-- ENTRIES SUPPLIED --
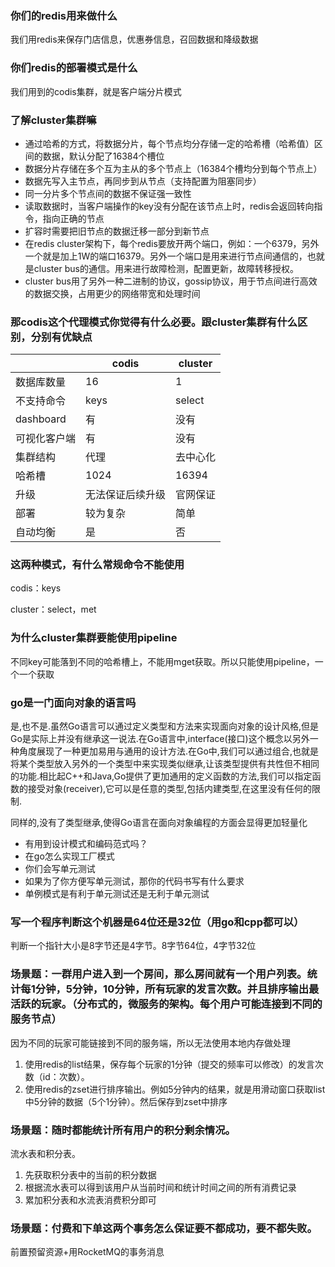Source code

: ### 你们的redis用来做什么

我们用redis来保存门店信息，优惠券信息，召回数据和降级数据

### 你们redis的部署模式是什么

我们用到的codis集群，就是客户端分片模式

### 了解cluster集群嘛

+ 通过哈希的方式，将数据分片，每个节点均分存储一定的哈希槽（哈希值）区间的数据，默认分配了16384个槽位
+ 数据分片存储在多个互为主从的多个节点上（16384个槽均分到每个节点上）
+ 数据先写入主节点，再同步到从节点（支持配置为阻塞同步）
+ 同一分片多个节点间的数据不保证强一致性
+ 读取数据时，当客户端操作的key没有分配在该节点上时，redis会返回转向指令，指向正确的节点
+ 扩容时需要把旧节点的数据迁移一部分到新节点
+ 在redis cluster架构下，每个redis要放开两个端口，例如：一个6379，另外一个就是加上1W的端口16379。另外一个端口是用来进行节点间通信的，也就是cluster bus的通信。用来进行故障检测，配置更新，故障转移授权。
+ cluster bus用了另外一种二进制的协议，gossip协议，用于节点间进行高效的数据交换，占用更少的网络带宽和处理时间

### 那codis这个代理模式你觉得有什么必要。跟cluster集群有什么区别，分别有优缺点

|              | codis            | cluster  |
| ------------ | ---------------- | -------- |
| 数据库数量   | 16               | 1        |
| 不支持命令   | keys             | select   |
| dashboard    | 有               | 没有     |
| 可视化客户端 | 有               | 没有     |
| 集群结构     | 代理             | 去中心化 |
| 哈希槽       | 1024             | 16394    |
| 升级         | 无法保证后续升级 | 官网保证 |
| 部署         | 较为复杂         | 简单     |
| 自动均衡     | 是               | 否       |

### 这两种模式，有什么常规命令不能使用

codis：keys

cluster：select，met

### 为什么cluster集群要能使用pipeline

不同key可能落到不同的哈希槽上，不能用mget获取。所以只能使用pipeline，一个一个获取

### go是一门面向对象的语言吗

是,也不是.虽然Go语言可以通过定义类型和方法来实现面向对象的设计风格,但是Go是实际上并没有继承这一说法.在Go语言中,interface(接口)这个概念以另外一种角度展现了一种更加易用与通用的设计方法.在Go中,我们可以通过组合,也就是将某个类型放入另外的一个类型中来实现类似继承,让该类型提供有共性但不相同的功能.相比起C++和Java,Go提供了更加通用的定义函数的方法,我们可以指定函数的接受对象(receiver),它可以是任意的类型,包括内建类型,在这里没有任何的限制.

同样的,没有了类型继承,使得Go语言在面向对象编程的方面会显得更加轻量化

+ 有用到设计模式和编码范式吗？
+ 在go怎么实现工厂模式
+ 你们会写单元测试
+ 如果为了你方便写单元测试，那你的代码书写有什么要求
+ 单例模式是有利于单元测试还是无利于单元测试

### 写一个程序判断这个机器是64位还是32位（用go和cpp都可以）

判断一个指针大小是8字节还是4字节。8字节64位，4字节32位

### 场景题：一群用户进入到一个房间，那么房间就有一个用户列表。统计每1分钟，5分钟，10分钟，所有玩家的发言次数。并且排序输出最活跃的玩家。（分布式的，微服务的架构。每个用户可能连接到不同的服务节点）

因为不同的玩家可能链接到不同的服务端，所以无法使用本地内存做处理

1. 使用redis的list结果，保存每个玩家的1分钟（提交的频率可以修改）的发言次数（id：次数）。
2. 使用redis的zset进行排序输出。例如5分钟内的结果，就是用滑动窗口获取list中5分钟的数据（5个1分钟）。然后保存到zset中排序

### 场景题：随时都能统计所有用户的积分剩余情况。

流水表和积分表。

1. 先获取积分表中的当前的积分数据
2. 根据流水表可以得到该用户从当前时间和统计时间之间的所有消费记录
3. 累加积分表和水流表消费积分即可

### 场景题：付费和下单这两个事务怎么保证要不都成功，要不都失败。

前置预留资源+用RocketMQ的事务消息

...

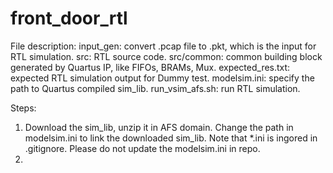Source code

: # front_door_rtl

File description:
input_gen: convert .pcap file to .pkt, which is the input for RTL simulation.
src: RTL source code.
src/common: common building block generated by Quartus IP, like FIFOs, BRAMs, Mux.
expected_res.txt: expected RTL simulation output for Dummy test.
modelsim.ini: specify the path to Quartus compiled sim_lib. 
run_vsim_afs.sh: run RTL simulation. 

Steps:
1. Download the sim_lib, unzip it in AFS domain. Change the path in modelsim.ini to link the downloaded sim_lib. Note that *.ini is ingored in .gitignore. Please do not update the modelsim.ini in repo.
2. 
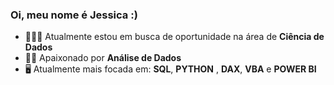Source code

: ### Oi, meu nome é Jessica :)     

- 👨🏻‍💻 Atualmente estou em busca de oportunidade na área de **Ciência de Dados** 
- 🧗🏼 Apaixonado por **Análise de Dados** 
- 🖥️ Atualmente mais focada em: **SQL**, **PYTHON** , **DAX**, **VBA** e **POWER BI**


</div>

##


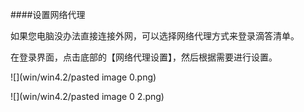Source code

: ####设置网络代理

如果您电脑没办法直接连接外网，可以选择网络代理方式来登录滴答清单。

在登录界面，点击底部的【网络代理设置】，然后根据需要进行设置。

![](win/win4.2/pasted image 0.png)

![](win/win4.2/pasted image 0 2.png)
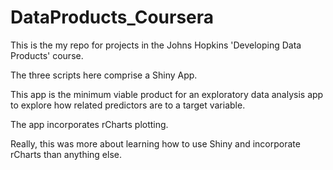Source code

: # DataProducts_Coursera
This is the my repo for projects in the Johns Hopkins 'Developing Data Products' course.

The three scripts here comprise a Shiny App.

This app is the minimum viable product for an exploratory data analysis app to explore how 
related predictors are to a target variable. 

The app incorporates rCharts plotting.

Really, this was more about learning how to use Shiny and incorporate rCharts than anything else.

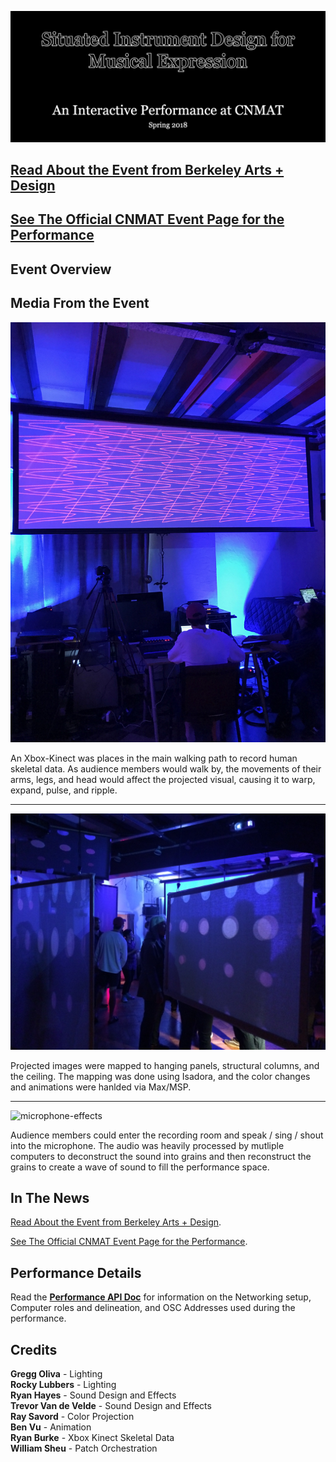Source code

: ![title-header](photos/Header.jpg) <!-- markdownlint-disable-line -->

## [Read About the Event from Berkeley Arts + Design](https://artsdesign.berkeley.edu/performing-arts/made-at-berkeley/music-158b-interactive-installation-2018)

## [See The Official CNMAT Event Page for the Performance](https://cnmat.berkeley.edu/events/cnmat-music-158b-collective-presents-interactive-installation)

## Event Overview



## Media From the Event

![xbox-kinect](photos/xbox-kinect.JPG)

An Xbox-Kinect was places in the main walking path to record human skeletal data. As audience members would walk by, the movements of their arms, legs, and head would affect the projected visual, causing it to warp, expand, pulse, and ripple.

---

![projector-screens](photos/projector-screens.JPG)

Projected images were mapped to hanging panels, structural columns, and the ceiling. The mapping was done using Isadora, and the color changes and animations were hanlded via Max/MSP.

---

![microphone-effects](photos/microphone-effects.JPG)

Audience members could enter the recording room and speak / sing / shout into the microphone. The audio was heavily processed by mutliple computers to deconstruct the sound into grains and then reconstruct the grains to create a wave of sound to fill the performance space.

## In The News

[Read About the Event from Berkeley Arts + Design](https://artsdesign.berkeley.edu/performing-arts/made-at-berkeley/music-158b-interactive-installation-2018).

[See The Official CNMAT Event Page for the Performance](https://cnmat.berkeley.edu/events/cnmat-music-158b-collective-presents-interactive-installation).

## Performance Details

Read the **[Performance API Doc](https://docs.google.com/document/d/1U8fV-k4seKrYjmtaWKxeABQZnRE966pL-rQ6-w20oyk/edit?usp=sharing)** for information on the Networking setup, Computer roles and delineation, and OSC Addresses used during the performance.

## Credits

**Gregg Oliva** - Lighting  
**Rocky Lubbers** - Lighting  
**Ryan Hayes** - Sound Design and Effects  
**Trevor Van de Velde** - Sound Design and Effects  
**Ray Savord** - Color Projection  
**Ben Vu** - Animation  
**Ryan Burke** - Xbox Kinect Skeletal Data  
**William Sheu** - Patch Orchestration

==

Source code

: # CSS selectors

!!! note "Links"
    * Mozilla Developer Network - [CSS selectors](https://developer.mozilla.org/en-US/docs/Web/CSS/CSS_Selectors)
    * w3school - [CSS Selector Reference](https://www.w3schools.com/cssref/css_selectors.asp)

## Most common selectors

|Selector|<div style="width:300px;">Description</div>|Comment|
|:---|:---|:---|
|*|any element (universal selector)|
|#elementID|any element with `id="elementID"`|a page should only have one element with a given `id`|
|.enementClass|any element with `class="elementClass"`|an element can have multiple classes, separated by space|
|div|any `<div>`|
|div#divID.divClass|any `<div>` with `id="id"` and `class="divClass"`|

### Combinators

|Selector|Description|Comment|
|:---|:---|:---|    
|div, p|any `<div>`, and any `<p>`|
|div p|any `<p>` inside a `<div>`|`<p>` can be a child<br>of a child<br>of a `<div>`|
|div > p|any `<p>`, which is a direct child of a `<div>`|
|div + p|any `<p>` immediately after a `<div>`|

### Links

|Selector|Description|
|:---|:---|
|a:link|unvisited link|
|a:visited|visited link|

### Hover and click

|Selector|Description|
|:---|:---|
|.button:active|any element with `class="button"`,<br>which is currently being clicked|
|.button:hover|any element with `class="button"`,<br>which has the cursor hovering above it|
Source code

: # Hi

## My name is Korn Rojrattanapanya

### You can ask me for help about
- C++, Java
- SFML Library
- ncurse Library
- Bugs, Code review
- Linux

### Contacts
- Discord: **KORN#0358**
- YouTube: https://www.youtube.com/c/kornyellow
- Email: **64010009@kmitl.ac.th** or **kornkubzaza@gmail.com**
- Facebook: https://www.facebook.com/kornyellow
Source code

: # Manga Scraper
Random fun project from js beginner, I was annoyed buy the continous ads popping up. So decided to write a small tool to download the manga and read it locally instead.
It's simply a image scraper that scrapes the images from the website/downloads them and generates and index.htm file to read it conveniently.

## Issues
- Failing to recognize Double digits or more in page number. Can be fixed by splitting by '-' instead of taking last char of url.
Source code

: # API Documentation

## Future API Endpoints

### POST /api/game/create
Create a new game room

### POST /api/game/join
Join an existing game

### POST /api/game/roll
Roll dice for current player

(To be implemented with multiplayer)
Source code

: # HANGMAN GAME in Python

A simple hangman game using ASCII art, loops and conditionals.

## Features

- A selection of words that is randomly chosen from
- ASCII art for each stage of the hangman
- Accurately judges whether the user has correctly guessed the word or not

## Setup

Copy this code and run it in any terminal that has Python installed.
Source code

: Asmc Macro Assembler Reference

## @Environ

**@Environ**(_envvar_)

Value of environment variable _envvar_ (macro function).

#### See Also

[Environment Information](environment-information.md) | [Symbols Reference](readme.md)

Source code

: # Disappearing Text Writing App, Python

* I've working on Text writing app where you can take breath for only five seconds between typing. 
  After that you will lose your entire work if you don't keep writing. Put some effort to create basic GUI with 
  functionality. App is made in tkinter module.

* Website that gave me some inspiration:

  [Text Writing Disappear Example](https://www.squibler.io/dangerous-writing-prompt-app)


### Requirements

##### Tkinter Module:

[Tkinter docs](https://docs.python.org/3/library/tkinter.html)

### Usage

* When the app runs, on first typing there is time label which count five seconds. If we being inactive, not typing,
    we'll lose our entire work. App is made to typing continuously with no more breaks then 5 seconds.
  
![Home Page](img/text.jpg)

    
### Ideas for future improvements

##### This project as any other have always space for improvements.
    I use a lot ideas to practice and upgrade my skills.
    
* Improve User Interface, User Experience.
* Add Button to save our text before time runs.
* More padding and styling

-- PROBLEM DESCRIPTION --
Taking the line with "##### This project" as the first and the line with "padding and styling" as the last, retype that stretch of the data above exactly, with no other lines.

-- WORKED SOLUTION --
##### This project as any other have always space for improvements.
    I use a lot ideas to practice and upgrade my skills.
    
* Improve User Interface, User Experience.
* Add Button to save our text before time runs.
* More padding and styling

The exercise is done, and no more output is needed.